Two-micron all-fiberized passively mode-locked fiber lasers with high-energy nanosecond pulse

Meng Wang1,2,3, Yijian Huang4, Zongpeng Song1,2,3, Jincheng Wei3, Jihong Pei1, and Shuangchen Ruan1,2,3,†

Author Affiliations

  • 1Key Laboratory of Advanced Optical Precision Manufacturing Technology of Guangdong Higher Education Institutes, Shenzhen Technology University, Shenzhen 518118, China
  • 2College of Electronic Information Engineering, Shenzhen University, Shenzhen 518060, China
  • 3Shenzhen Key Laboratory of Laser Engineering, Shenzhen University, Shenzhen 518060, China
  • 4Key Laboratory of Optoelectronic Devices and System of Ministry of Education, College of Optoelectronic Engineering, Shenzhen University, Shenzhen 518060, China

Abstract

We report on mode-locked thulium-doped fiber lasers with high-energy nanosecond pulses, relying on the transmission in a semiconductor saturable absorber (SESA) and a carbon nanotube (CNTs-PVA) film separately.

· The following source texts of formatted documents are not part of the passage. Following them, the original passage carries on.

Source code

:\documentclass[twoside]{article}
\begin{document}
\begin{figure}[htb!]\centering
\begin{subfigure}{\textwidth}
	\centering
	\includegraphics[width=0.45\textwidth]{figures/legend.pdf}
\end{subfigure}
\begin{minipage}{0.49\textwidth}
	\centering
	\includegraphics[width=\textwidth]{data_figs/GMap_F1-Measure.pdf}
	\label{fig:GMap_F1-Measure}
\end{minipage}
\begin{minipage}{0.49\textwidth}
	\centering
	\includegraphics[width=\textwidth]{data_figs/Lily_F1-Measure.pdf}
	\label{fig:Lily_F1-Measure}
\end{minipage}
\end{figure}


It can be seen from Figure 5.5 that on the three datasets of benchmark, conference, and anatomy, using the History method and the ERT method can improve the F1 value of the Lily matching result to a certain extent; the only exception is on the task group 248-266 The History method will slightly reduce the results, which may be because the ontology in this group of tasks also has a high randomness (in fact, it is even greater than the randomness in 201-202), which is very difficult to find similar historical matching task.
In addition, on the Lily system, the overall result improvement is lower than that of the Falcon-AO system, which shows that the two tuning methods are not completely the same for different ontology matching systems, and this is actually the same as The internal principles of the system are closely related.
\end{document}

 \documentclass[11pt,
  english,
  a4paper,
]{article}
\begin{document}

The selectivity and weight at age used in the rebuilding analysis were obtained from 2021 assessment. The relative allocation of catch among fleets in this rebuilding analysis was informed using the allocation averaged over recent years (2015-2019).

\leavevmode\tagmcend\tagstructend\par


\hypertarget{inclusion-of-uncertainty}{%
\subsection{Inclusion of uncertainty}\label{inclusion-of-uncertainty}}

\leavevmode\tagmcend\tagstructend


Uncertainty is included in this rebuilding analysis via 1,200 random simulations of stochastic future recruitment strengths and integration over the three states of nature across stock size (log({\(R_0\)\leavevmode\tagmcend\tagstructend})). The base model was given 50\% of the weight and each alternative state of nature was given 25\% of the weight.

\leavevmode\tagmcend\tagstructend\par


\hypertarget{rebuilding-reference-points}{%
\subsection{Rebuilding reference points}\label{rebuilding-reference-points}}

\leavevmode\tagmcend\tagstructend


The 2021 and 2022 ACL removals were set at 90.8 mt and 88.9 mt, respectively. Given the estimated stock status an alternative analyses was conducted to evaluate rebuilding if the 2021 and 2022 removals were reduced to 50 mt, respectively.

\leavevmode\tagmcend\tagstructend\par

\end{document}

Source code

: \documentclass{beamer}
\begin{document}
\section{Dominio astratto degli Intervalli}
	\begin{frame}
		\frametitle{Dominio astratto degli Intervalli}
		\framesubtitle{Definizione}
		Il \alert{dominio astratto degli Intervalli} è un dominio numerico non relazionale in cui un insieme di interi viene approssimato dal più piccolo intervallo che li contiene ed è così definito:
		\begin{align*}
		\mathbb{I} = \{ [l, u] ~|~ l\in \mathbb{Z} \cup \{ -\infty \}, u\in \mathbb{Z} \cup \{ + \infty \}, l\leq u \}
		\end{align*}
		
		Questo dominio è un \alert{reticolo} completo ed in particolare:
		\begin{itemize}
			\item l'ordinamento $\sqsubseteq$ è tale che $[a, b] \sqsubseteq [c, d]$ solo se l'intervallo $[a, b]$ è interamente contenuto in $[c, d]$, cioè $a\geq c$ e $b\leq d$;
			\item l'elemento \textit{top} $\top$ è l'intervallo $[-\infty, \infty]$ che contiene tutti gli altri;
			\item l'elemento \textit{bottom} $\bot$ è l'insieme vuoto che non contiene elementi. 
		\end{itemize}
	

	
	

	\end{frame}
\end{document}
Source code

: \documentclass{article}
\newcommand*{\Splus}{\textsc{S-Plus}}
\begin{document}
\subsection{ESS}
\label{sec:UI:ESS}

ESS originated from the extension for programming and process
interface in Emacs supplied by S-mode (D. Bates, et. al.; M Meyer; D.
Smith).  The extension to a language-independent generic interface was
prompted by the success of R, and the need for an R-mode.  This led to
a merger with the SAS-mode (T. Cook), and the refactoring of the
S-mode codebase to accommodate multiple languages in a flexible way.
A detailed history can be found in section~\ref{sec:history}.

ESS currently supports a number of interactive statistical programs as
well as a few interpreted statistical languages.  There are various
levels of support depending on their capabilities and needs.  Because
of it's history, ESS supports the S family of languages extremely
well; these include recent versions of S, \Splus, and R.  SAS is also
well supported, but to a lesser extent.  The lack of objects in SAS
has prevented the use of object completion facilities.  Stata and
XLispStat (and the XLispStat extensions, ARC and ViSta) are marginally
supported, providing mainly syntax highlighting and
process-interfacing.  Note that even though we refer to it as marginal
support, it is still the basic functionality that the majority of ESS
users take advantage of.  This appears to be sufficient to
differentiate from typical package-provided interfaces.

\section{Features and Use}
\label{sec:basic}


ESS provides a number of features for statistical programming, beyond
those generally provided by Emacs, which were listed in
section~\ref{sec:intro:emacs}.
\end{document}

A section of an SMF–MMF–SMF structure multimode interferometer with a transmission peak wavelength of ~2003 nm was used as a wavelength selector to fix the laser wavelength. When the SESA acted as a saturable absorber (SA), the mode-locked fiber laser had a maximum output power of ~461 mW with a pulse energy of ~0.14 μJ and a pulse duration of ~9.14 ns. In a CNT-film-based mode-locked fiber laser, stable mode-locked pulses with the maximum output power of ~46 mW, pulse energy of ~26.8 nJ and pulse duration of ~9.3 ns were obtained. To the best of our knowledge, our experiments demonstrated the first 2 μm region ‘real’ SA-based dissipative soliton resonance with the highest mode-locked pulse energy from a ‘real’ SA-based all-fiberized resonator.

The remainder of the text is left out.